Nothing but the line containing "familiarity with classical" and the lines after it in the entries below should appear, each repeated exactly.

:: Data for analysis

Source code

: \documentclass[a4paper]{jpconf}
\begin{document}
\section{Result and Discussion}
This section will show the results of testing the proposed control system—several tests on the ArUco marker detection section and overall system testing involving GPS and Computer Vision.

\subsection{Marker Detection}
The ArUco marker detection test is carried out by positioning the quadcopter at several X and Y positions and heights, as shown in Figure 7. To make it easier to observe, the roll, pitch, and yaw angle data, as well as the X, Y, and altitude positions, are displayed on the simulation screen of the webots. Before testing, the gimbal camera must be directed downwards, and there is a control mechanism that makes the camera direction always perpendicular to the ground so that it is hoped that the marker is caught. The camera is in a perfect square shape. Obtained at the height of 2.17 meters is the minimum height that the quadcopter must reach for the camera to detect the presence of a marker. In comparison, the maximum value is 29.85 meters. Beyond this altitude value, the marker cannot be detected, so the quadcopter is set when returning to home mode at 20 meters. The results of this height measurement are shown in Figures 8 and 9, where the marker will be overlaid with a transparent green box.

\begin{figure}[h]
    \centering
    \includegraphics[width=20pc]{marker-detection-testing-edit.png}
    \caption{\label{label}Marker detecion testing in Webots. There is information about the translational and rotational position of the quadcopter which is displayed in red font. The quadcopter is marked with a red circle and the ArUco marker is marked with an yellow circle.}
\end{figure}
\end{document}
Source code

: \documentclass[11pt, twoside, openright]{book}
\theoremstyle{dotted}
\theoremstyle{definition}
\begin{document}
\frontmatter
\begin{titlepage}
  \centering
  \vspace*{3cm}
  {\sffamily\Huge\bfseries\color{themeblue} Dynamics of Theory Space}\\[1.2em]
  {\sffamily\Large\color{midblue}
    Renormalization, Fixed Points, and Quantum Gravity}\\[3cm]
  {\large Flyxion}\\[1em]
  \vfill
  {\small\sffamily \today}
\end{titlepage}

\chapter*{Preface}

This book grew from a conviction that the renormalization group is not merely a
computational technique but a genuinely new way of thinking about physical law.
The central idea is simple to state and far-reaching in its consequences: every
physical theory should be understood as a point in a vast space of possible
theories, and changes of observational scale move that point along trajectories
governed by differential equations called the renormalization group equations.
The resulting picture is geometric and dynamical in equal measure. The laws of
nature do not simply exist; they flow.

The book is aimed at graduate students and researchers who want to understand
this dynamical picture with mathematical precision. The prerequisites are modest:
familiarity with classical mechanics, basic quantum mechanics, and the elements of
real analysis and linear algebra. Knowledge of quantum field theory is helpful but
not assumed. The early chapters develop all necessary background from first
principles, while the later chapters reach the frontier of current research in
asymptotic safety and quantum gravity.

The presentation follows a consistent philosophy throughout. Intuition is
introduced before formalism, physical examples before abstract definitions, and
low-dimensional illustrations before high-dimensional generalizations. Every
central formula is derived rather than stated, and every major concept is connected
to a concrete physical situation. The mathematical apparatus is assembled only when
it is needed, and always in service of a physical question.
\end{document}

::::

*Exercise output:*
familiarity with classical mechanics, basic quantum mechanics, and the elements of
real analysis and linear algebra. Knowledge of quantum field theory is helpful but
not assumed. The early chapters develop all necessary background from first
principles, while the later chapters reach the frontier of current research in
asymptotic safety and quantum gravity.

The presentation follows a consistent philosophy throughout. Intuition is
introduced before formalism, physical examples before abstract definitions, and
low-dimensional illustrations before high-dimensional generalizations. Every
central formula is derived rather than stated, and every major concept is connected
to a concrete physical situation. The mathematical apparatus is assembled only when
it is needed, and always in service of a physical question.
\end{document}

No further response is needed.